Is there a pond or river around your house or school? Go and look around and observe these things:
- Can you see algae in or around the water?
- Where else have you seen algae?
- Are there plants growing on the side or in water? Find out their names. Draw some of these in your note book.
- Do you think these were planted by someone or did they grow on their own?
- What else can you see in water? Make a list.
A scientist peeps into a mosquito’s stomach
This interesting incident took place almost a hundred years ago. A scientist found out that mosquitoes spread malaria. Let's read about this discovery in his own words.
“My father was a general in the Indian Army. I studied to become a doctor, but what I really liked was reading stories, writing poetry, music and drama. In my free time I enjoyed doing all this.
In those days, thousands of people used to die from a disease that we now call malaria. The disease was found in areas where there was a lot of rain, or in swampy places. People thought that the illness was caused by some poisonous gas that came from the dirty swampy areas. They gave it the name 'malaria' which means 'bad air'. One doctor had seen tiny germs in the blood of one of the patients, when he observed it under a microscope. But he could not understand how these had got into the patient’s blood.
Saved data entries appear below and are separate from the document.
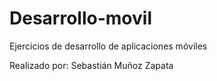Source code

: # Desarrollo-movil
Ejercicios de desarrollo de aplicaciones móviles

Realizado por: Sebastián Muñoz Zapata
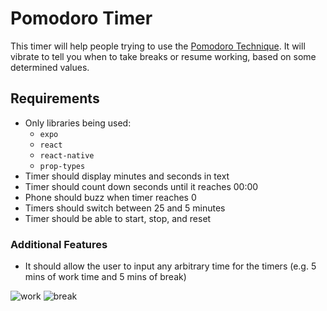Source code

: # Pomodoro Timer
This timer will help
people trying to use the [Pomodoro Technique](https://en.wikipedia.org/wiki/Pomodoro_Technique).
It will vibrate to tell you when to take breaks or resume working, based on some
determined values.

## Requirements
- Only libraries being used:
  - `expo`
  - `react`
  - `react-native`
  - `prop-types`
- Timer should display minutes and seconds in text
- Timer should count down seconds until it reaches 00:00
- Phone should buzz when timer reaches 0
- Timers should switch between 25 and 5 minutes
- Timer should be able to start, stop, and reset

### Additional Features
- It should allow the user to input any arbitrary time for the timers (e.g. 5 mins of work time and 5 mins of break)


![work](http://url/to/img.png)
![break](http://url/to/img.png)
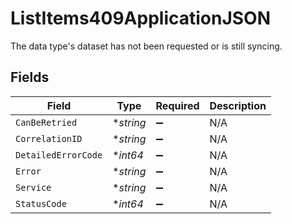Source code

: # ListItems409ApplicationJSON

The data type's dataset has not been requested or is still syncing.


## Fields

| Field               | Type                | Required            | Description         |
| ------------------- | ------------------- | ------------------- | ------------------- |
| `CanBeRetried`      | **string*           | :heavy_minus_sign:  | N/A                 |
| `CorrelationID`     | **string*           | :heavy_minus_sign:  | N/A                 |
| `DetailedErrorCode` | **int64*            | :heavy_minus_sign:  | N/A                 |
| `Error`             | **string*           | :heavy_minus_sign:  | N/A                 |
| `Service`           | **string*           | :heavy_minus_sign:  | N/A                 |
| `StatusCode`        | **int64*            | :heavy_minus_sign:  | N/A                 |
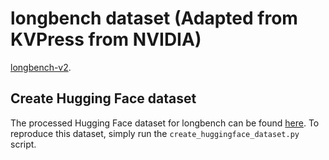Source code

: # longbench dataset (Adapted from KVPress from NVIDIA)

[longbench-v2](https://github.com/THUDM/LongBench). 

## Create Hugging Face dataset

The processed Hugging Face dataset for longbench can be found [here](https://huggingface.co/datasets/Xnhyacinth/LongBench-v2). To reproduce this dataset, simply run the `create_huggingface_dataset.py` script.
My professor had some ideas about this. “I think that these may be carried by some kind of mosquito.” As his student, I spent all my time chasing mosquitoes, to catch and observe. We used to carry empty bottles and chase mosquito after mosquito.
Then we would put the mosquitoes into a mosquito net in which there was a patient of malaria. The mosquitoes would have a feast, biting these patients. The patients were paid one anna for allowing one mosquitoe to bite them.
I will always remember those days at the hospital in Secundrabad – how we used to cut open the mosquito’s stomach and peep into it. I would spend hours and hours bent over the microscope. By night my neck would be stiff and my eyes could not see clearly! It used to be very hot but we dared not fan ourselves, as all the mosquitoes would fly off in the breeze! Once I also fell ill with malaria.
I spent months like this with the microscope, but could not find anything. One day we caught a few mosquitoes that looked different. They were brownish with spotted wings. When I looked into the stomach of one of the female mosquitoes, I saw something black there. I looked closer. I saw that these tiny germs looked just like the ones that were found in the blood of malaria patients. At last we had the proof! Mosquitoes did spread malaria!”
In December 1902, Ronald Ross got the highest award for his discovery—the Nobel Prize for medicine. In 1905, even as he lay dying, Ross’s last words were, “I will find something, I will find something new.”
What we have learnt
What can you do so that mosquitoes do not breed in your house, school and neighbourhood?
- How can you find out if someone has malaria?
Teacher’s Note : Tell children that ‘anna’ was a form of currency used earlier in India. Use the story of Ronald Ross to encourage children to know and talk about scientific processes. It is important to share with children that in an ordinary hospital of Secundarabad many important experiments were done — some successful and some not so successful — which led to an amazing discovery about a disease which has still not been controlled. Collect more such exciting stories on discoveries about different diseases and share with children.